Le changement climatique alimente des tensions meurtrières au Nigéria

Dans le camp de déplacés d'Ichwa, près de Makurdi, dans l'État de Benue, au centre du Nigéria, Mimi Kiva dirige en chanson une classe de jeunes enfants souriants. Bien qu'elle n'ait pas de diplôme, cette femme de 47 ans est une enseignante au talent naturel, passionnée et bienveillante, dotée d'une énergie qui semble inépuisable.

Avant même que cette salle de classe ne soit construite l'année dernière et que Mimi ne soit recrutée comme assistante pédagogique bénévole, elle réunissait les enfants du camp pour des cours en plein air. « Je leur raconte des histoires sur ce qui se passait dans nos vies avant que nous n'arrivions au camp, sur notre culture », explique-t-elle. « J'aime ça parce que ça me fait oublier tout le reste ».
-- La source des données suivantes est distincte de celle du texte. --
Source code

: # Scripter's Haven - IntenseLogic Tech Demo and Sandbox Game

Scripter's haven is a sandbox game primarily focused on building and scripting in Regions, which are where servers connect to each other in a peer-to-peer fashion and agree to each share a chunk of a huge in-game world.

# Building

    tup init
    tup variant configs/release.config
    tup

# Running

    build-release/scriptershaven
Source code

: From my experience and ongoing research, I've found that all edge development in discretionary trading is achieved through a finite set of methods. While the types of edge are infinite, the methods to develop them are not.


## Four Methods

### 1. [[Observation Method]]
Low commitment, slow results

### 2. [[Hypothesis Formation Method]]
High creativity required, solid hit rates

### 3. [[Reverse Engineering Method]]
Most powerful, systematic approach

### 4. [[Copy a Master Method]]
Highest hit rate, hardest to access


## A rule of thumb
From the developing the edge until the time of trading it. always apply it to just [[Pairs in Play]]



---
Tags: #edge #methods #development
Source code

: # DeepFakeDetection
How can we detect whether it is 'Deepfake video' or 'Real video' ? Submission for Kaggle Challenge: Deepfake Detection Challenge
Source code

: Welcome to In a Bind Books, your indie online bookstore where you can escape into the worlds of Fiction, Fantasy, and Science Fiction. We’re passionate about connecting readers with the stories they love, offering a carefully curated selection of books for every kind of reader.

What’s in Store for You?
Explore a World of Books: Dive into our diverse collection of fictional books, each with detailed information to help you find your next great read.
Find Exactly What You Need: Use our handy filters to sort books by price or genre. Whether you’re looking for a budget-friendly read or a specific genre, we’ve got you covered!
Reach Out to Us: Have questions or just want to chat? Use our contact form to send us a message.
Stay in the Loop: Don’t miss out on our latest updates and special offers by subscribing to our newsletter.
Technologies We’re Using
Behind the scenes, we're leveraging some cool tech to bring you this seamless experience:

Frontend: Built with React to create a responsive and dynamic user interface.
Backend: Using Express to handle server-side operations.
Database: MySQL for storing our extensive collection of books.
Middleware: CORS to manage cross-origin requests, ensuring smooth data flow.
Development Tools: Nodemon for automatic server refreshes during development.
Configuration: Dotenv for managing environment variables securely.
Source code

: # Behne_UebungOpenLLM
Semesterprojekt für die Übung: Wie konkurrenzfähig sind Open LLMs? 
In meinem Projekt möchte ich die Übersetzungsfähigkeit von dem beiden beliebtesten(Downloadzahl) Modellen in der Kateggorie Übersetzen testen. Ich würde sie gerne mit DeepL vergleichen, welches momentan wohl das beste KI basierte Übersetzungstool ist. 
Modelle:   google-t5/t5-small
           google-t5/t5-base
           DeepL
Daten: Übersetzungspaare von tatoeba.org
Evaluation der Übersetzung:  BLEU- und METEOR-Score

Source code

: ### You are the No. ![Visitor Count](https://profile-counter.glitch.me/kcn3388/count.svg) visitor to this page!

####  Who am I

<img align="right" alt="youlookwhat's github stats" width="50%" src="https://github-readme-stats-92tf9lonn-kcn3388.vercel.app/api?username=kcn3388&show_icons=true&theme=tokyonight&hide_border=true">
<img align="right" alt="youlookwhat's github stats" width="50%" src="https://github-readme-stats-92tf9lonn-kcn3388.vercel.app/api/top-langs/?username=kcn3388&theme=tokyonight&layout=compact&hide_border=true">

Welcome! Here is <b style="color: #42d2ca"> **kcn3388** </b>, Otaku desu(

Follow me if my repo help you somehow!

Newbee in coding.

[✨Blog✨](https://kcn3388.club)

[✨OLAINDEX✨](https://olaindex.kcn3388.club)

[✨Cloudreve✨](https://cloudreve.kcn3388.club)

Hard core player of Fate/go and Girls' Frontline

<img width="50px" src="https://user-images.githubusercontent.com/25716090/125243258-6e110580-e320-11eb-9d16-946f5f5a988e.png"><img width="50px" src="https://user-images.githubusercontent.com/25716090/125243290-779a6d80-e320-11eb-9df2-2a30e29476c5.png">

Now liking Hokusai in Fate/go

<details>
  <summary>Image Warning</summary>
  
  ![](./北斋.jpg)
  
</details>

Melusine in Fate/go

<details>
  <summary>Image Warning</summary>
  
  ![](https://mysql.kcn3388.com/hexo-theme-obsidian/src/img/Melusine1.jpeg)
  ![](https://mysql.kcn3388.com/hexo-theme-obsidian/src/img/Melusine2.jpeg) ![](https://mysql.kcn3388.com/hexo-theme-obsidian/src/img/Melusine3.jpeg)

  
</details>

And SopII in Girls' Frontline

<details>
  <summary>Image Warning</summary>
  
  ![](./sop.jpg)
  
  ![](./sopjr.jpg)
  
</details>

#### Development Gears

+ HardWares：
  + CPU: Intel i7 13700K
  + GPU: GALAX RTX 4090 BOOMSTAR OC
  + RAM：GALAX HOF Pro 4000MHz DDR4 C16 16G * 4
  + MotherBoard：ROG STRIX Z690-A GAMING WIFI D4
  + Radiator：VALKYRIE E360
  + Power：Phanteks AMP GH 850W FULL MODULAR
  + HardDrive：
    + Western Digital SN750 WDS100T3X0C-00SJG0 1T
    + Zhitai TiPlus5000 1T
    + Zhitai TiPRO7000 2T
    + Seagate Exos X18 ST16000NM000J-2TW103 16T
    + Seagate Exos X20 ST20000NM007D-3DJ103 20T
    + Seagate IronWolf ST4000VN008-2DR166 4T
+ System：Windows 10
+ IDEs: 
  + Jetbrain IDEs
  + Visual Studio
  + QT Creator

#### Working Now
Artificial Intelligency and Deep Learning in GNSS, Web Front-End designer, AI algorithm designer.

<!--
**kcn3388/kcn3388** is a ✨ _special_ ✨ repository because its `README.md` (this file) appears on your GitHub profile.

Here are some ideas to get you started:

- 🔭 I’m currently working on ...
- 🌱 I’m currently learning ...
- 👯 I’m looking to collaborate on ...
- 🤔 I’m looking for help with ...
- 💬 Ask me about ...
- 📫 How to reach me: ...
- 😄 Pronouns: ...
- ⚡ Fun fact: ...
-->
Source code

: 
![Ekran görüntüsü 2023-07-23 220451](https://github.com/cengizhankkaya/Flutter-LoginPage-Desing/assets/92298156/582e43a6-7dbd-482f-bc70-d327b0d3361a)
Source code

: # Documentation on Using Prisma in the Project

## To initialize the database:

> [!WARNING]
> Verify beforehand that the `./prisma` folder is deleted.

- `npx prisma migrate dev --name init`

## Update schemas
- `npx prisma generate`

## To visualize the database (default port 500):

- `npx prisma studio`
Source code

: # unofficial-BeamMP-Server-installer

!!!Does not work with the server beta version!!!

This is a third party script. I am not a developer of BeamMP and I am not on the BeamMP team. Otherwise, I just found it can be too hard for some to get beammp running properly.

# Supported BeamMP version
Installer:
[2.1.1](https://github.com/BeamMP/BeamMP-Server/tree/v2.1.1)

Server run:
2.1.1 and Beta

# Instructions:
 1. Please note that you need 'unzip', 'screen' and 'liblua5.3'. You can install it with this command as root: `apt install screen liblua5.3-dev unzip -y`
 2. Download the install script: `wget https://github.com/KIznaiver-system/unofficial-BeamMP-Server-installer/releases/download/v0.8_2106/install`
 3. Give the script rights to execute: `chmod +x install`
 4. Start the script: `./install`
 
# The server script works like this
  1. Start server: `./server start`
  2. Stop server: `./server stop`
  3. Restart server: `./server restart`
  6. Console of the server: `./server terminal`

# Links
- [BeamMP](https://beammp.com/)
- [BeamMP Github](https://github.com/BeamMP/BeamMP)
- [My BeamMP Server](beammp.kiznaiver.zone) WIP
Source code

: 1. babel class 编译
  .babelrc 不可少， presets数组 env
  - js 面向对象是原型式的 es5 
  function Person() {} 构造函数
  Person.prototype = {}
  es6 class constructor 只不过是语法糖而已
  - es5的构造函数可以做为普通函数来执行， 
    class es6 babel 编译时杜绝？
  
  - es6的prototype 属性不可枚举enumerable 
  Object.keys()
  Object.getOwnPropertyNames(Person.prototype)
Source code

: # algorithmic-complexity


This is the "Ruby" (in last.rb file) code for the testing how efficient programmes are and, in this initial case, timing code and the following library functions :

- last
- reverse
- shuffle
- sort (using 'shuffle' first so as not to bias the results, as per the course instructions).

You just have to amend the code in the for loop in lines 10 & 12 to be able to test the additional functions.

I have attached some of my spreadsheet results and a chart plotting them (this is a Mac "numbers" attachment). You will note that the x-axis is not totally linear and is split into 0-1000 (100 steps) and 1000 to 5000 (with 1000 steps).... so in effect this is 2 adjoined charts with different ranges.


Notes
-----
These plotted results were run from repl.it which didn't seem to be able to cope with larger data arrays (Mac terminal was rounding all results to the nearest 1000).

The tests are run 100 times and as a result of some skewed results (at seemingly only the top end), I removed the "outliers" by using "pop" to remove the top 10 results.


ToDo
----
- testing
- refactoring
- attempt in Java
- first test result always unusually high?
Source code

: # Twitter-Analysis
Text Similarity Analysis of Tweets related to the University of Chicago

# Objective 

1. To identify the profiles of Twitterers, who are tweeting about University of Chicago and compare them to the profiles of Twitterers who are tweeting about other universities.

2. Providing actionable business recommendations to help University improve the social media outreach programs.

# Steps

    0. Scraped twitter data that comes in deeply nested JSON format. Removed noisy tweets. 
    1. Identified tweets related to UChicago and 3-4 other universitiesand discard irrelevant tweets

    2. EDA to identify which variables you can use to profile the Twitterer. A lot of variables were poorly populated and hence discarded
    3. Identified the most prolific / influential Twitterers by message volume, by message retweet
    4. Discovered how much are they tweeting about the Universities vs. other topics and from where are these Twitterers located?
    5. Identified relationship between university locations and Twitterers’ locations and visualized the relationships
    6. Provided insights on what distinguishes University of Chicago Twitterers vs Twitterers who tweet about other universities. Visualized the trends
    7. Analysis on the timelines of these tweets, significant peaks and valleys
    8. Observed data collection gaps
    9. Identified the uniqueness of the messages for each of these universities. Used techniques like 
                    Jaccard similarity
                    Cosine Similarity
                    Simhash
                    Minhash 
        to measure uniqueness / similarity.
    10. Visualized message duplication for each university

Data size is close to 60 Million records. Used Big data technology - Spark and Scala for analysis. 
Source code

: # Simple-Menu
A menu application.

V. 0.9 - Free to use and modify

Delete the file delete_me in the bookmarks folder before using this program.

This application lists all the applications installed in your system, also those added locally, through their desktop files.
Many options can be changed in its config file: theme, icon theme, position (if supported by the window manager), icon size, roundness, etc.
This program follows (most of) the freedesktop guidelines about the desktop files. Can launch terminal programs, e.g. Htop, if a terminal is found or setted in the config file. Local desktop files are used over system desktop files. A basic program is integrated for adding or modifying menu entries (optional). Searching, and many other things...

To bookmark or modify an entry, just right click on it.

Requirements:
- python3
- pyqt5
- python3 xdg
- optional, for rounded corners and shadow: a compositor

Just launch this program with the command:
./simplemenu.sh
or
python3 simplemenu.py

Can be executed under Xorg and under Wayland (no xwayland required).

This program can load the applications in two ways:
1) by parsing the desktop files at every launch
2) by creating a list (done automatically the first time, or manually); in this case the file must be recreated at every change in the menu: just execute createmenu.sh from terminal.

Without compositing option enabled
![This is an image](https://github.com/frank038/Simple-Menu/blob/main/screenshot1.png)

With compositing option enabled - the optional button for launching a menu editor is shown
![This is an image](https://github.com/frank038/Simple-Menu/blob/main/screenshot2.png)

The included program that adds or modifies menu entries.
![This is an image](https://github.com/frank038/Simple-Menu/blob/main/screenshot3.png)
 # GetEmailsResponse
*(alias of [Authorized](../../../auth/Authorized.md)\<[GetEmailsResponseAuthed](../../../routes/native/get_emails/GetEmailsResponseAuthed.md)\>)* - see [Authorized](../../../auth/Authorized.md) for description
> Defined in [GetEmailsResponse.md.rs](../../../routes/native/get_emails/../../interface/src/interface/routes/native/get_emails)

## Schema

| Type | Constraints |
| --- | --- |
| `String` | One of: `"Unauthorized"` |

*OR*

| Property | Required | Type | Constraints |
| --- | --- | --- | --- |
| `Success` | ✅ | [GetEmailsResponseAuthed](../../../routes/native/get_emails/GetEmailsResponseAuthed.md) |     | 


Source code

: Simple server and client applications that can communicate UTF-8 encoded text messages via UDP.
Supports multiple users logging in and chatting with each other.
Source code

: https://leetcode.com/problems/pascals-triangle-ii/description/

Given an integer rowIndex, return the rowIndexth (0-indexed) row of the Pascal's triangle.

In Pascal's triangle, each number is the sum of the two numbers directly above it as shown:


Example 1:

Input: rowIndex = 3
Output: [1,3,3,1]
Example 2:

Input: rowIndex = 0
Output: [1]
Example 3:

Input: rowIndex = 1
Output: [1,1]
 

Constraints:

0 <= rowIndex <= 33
Il y a beaucoup de choses que Mimi aimerait oublier. Il y a trois ans, elle n'était pas enseignante mais agricultrice. Elle, son mari et leurs trois enfants possédaient deux hectares de terre dans la zone de Guma, à seulement 30 minutes du camp. Ils cultivaient des ignames, du sésame et du millet et élevaient des cochons et des poules. Mimi était particulièrement fière de leurs ignames, qui atteignaient une taille conséquente dans le sol riche de la région. De temps en temps, des éleveurs nomades passaient par là. « Ils nous demandaient du millet ou des ignames, et nous leur donnions », se souvient Mimi. « C'était comme ça à l'époque, mais ce n'est plus le cas aujourd'hui ».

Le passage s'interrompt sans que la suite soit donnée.